Blood rushed from my wrinkled forehead, Miss Higgins knew I wasn't a trouble-maker and my eyes pleaded for mercy.
Then, almost apologetically, she said, "I tell you what, I'll correct your test. Please remove it from the wastepaper basket. As you did break 'our classroom rules,' your grade will be marked down one letter grade for your actions today. Don't let it happen again, or there will be more serious consequences!"
I thanked her for her compassion and told her that it certainly would not happen again. I had learned another important lesson from Miss Higgins, which was much more important than the test on participles and prepositional phrases.
It was about character.
She was one, and I had to develop some.
Strange bedfellows were made in that sixth grade class.
English was the last class of the day.
We were on schedule # 2, which meant that we were released after period six.
I rushed to the homeroom, where I quickly stashed my books, except for Health.
Our teacher, Mr. Scanlon, had assigned us a project on diabetes.
It was due in two weeks-- 500 words, double-spaced, and it HAD to be typed!
I liked Mr. Scanlon, but then again he was the gym teacher as well.
I am lucky that my Mom took business courses in high school and had learned to type.
She kept an old typing instructional booklet and during the summer of the fifth grade, I learned the basics of typing on a manual Underwood typewriter.

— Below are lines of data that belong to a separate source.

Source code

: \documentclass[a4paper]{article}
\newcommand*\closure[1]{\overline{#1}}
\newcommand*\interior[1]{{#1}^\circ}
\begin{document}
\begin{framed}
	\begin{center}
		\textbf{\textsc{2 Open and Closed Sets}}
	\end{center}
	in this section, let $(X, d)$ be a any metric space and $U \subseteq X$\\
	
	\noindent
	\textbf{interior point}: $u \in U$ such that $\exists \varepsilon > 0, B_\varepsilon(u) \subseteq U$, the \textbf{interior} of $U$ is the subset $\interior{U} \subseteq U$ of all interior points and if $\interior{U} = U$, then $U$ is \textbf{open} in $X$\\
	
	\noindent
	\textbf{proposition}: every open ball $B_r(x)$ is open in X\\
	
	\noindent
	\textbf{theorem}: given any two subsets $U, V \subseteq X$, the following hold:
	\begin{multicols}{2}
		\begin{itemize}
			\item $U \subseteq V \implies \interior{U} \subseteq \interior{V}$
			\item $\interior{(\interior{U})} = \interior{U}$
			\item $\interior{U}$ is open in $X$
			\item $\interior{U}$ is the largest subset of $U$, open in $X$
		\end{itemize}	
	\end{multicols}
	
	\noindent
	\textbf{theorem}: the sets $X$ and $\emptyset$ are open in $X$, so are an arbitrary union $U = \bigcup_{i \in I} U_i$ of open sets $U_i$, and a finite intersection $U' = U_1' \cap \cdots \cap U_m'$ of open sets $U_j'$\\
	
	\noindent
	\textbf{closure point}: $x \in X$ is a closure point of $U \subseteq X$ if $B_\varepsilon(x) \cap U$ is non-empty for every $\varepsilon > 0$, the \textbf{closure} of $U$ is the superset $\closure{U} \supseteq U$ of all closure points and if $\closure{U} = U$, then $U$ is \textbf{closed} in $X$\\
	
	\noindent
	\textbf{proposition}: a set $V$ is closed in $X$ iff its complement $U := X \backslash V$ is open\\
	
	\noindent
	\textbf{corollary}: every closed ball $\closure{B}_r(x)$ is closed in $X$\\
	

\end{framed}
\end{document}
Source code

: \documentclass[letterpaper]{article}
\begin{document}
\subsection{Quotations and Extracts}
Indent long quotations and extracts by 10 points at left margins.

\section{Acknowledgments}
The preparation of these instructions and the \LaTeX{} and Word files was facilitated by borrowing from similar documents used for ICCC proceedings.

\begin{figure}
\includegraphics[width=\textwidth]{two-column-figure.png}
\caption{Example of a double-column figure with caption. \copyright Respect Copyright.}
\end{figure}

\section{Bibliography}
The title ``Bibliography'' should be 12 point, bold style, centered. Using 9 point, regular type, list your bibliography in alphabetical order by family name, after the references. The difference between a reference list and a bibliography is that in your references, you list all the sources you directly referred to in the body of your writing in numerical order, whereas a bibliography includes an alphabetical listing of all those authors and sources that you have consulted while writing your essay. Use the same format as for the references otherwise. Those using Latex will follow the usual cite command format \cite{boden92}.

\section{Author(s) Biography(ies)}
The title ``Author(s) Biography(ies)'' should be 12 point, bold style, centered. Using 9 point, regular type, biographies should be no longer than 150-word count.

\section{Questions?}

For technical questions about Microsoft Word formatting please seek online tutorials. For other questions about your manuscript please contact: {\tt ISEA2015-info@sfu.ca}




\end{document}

Because you had to have the keys strike the ribbon, and the paper, I developed a very "heavy" touch.
I looked for my friends, as I ran from the classroom.
It was a cool day and I had to zipper-up my jacket.
My best buddy, Steve, met me at the first crosswalk.
While only in the sixth grade, Steve already had a following from the girls in the class.
He had blonde hair, blue eyes, and was tall for a twelve-year-old boy.
He had an air of independence that could only be described in leadership books.
He was my best friend in the whole world, and we shared so many secrets.
He also loved baseball!
The clocks had already been moved 'ahead' for the springtime, so there were a few hours left of sunlight when school let out.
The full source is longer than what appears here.